Throughout 56 years in the food business, he has been a mentor for thousands of aspiring professional cooks and recognises a culinary talent when he sees one.
He has trained many excellent students who became Michelin Star Chefs and leaders in the industry, such as Michelin Star Chef Michael Wignall and Kay Johnson, who is now a director at the Larder in Preston.
He explains: “To be a good chef you need a lot of stamina and a lot of patience.
“You also need a very good memory - something I think I’ve never had.”
He has also worked with many famous people and culinary masters, like French gastronomic giant Raymond Blanc.
Peter says: “As a lecturer, I used to go out all the time to make contacts and meet other people in the industry.
“So I went down to Le Manoir aux Quat’Saisons and trained there for a week with Raymond Blanc.

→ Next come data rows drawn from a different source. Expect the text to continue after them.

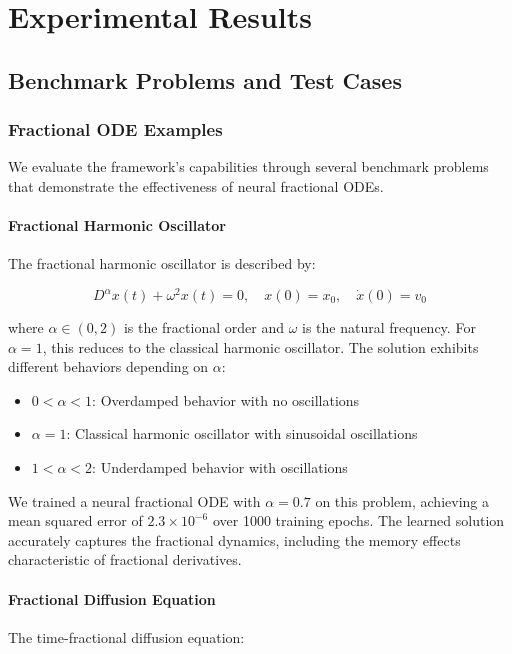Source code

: \section{Experimental Results}

\subsection{Benchmark Problems and Test Cases}

\subsubsection{Fractional ODE Examples}

We evaluate the framework's capabilities through several benchmark problems that demonstrate the effectiveness of neural fractional ODEs.

\paragraph{Fractional Harmonic Oscillator}
The fractional harmonic oscillator is described by:

\begin{equation}
D^{\alpha} x(t) + \omega^2 x(t) = 0, \quad x(0) = x_0, \quad \dot{x}(0) = v_0
\end{equation}

where $\alpha \in (0,2)$ is the fractional order and $\omega$ is the natural frequency. For $\alpha = 1$, this reduces to the classical harmonic oscillator. The solution exhibits different behaviors depending on $\alpha$:

\begin{itemize}
    \item $0 < \alpha < 1$: Overdamped behavior with no oscillations
    \item $\alpha = 1$: Classical harmonic oscillator with sinusoidal oscillations
    \item $1 < \alpha < 2$: Underdamped behavior with oscillations
\end{itemize}

We trained a neural fractional ODE with $\alpha = 0.7$ on this problem, achieving a mean squared error of $2.3 \times 10^{-6}$ over 1000 training epochs. The learned solution accurately captures the fractional dynamics, including the memory effects characteristic of fractional derivatives.

\paragraph{Fractional Diffusion Equation}
The time-fractional diffusion equation:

“I remember thinking he had a presence, when he walked in the kitchen - he picked up my knife to check if it was sharp enough, but it wasn’t intimidating, I felt really confident at that point in my career.”
One of Peter’s favourite memories of his time as a lecturer was when he took his students from Preston College to Wembley Stadium, where they served food to thousands of VIPs - including Brazilian footballer Pelé .
He explains: “It was a very long day for us, but it was a massive experience for my students.”
After a lifetime spent cooking, and 29 years spent teaching what he loves, Peter seems to have found the recipe for success.
Eleven years ago, he took early retirement and set up his own business, P Stead Training, which provides food safety training and catering and food consultancy to businesses in Preston.